- _YOUR GOAL_
The records need to be set down again exactly as they appear.

________________

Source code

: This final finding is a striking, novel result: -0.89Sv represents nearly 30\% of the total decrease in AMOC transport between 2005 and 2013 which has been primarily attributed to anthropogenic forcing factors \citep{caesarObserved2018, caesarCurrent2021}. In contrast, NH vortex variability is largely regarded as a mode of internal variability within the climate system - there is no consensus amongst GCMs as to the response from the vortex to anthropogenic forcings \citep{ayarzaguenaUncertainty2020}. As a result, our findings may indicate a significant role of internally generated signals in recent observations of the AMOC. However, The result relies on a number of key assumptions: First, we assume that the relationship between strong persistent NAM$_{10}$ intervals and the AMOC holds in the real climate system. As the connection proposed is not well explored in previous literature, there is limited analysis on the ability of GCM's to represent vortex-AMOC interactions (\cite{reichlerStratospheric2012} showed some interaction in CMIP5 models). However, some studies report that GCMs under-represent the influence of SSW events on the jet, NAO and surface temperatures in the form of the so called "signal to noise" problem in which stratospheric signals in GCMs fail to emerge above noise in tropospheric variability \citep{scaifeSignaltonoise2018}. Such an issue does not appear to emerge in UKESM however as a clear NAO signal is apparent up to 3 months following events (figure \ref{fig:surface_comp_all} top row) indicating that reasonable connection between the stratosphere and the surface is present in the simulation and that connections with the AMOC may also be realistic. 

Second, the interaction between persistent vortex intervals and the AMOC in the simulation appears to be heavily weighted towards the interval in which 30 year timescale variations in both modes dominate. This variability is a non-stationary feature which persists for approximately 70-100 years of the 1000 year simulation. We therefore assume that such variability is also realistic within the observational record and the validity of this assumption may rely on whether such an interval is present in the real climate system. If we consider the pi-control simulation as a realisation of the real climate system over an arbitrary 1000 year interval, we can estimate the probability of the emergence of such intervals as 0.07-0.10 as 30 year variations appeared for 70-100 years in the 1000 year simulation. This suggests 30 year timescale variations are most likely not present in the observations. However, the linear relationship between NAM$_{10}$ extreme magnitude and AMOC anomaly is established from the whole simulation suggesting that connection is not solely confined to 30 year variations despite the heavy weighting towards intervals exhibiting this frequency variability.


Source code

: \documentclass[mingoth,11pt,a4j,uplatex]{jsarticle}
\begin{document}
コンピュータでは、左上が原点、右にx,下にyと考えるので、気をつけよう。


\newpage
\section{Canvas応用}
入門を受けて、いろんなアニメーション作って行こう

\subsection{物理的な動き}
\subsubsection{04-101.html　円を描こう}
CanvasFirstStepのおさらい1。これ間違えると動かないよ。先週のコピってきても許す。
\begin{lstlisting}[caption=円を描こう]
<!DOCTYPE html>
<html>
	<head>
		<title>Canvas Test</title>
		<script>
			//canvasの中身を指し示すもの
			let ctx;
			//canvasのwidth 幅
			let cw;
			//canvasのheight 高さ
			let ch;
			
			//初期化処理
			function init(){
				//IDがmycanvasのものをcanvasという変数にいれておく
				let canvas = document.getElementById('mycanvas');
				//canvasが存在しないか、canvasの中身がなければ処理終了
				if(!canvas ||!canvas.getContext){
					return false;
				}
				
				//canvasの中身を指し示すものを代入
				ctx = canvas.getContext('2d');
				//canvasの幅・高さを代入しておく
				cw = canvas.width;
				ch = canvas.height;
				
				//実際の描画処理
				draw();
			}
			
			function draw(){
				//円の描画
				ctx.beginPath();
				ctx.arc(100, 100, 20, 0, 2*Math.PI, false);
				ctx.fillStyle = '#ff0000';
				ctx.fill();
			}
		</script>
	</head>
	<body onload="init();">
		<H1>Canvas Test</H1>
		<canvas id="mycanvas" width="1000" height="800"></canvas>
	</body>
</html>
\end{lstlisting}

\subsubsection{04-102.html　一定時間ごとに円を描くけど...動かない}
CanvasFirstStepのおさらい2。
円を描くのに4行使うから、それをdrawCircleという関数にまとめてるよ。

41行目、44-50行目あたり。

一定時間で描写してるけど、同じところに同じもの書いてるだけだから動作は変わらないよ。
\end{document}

________________

- _FINISHED TASK_
Source code

: This final finding is a striking, novel result: -0.89Sv represents nearly 30\% of the total decrease in AMOC transport between 2005 and 2013 which has been primarily attributed to anthropogenic forcing factors \citep{caesarObserved2018, caesarCurrent2021}. In contrast, NH vortex variability is largely regarded as a mode of internal variability within the climate system - there is no consensus amongst GCMs as to the response from the vortex to anthropogenic forcings \citep{ayarzaguenaUncertainty2020}. As a result, our findings may indicate a significant role of internally generated signals in recent observations of the AMOC. However, The result relies on a number of key assumptions: First, we assume that the relationship between strong persistent NAM$_{10}$ intervals and the AMOC holds in the real climate system. As the connection proposed is not well explored in previous literature, there is limited analysis on the ability of GCM's to represent vortex-AMOC interactions (\cite{reichlerStratospheric2012} showed some interaction in CMIP5 models). However, some studies report that GCMs under-represent the influence of SSW events on the jet, NAO and surface temperatures in the form of the so called "signal to noise" problem in which stratospheric signals in GCMs fail to emerge above noise in tropospheric variability \citep{scaifeSignaltonoise2018}. Such an issue does not appear to emerge in UKESM however as a clear NAO signal is apparent up to 3 months following events (figure \ref{fig:surface_comp_all} top row) indicating that reasonable connection between the stratosphere and the surface is present in the simulation and that connections with the AMOC may also be realistic. 

Second, the interaction between persistent vortex intervals and the AMOC in the simulation appears to be heavily weighted towards the interval in which 30 year timescale variations in both modes dominate. This variability is a non-stationary feature which persists for approximately 70-100 years of the 1000 year simulation. We therefore assume that such variability is also realistic within the observational record and the validity of this assumption may rely on whether such an interval is present in the real climate system. If we consider the pi-control simulation as a realisation of the real climate system over an arbitrary 1000 year interval, we can estimate the probability of the emergence of such intervals as 0.07-0.10 as 30 year variations appeared for 70-100 years in the 1000 year simulation. This suggests 30 year timescale variations are most likely not present in the observations. However, the linear relationship between NAM$_{10}$ extreme magnitude and AMOC anomaly is established from the whole simulation suggesting that connection is not solely confined to 30 year variations despite the heavy weighting towards intervals exhibiting this frequency variability.


Source code

: \documentclass[mingoth,11pt,a4j,uplatex]{jsarticle}
\begin{document}
コンピュータでは、左上が原点、右にx,下にyと考えるので、気をつけよう。


\newpage
\section{Canvas応用}
入門を受けて、いろんなアニメーション作って行こう

\subsection{物理的な動き}
\subsubsection{04-101.html　円を描こう}
CanvasFirstStepのおさらい1。これ間違えると動かないよ。先週のコピってきても許す。
\begin{lstlisting}[caption=円を描こう]
<!DOCTYPE html>
<html>
	<head>
		<title>Canvas Test</title>
		<script>
			//canvasの中身を指し示すもの
			let ctx;
			//canvasのwidth 幅
			let cw;
			//canvasのheight 高さ
			let ch;
			
			//初期化処理
			function init(){
				//IDがmycanvasのものをcanvasという変数にいれておく
				let canvas = document.getElementById('mycanvas');
				//canvasが存在しないか、canvasの中身がなければ処理終了
				if(!canvas ||!canvas.getContext){
					return false;
				}
				
				//canvasの中身を指し示すものを代入
				ctx = canvas.getContext('2d');
				//canvasの幅・高さを代入しておく
				cw = canvas.width;
				ch = canvas.height;
				
				//実際の描画処理
				draw();
			}
			
			function draw(){
				//円の描画
				ctx.beginPath();
				ctx.arc(100, 100, 20, 0, 2*Math.PI, false);
				ctx.fillStyle = '#ff0000';
				ctx.fill();
			}
		</script>
	</head>
	<body onload="init();">
		<H1>Canvas Test</H1>
		<canvas id="mycanvas" width="1000" height="800"></canvas>
	</body>
</html>
\end{lstlisting}

\subsubsection{04-102.html　一定時間ごとに円を描くけど...動かない}
CanvasFirstStepのおさらい2。
円を描くのに4行使うから、それをdrawCircleという関数にまとめてるよ。

41行目、44-50行目あたり。

一定時間で描写してるけど、同じところに同じもの書いてるだけだから動作は変わらないよ。
\end{document}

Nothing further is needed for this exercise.